((

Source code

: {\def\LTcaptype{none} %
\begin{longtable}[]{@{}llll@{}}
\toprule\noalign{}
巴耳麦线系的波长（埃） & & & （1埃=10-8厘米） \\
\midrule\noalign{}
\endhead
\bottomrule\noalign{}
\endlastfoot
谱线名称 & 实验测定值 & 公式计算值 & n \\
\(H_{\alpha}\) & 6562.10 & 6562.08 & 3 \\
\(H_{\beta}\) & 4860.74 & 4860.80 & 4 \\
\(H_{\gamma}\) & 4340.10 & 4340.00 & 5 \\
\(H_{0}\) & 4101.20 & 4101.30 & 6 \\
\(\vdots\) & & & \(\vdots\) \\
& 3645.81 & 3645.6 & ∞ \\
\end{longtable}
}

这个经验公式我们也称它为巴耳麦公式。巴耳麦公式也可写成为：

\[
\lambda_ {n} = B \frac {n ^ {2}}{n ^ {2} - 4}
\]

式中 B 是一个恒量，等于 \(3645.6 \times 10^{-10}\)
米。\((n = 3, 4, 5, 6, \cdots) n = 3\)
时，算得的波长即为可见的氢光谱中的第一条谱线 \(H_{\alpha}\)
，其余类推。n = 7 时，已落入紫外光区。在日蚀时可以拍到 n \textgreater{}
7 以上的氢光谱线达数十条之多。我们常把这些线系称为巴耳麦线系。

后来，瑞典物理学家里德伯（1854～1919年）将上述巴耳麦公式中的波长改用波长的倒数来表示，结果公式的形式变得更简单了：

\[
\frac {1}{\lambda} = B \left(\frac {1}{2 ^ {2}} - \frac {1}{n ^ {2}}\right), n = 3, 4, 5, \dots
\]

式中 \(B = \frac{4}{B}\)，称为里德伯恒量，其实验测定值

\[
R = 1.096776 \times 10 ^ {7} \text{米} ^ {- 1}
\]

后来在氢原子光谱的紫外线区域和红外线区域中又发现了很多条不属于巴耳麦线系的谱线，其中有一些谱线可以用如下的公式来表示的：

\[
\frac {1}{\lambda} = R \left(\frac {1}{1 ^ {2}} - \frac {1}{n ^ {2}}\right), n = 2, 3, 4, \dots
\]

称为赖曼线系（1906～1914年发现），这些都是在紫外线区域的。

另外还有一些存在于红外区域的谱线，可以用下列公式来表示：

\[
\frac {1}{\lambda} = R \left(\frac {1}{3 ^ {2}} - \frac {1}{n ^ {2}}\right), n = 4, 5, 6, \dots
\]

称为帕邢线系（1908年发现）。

))

- PROBLEM DETAILS: Please list every line of the records that contains "longtable".

- TASK ANSWER:
\begin{longtable}[]{@{}llll@{}}
\end{longtable}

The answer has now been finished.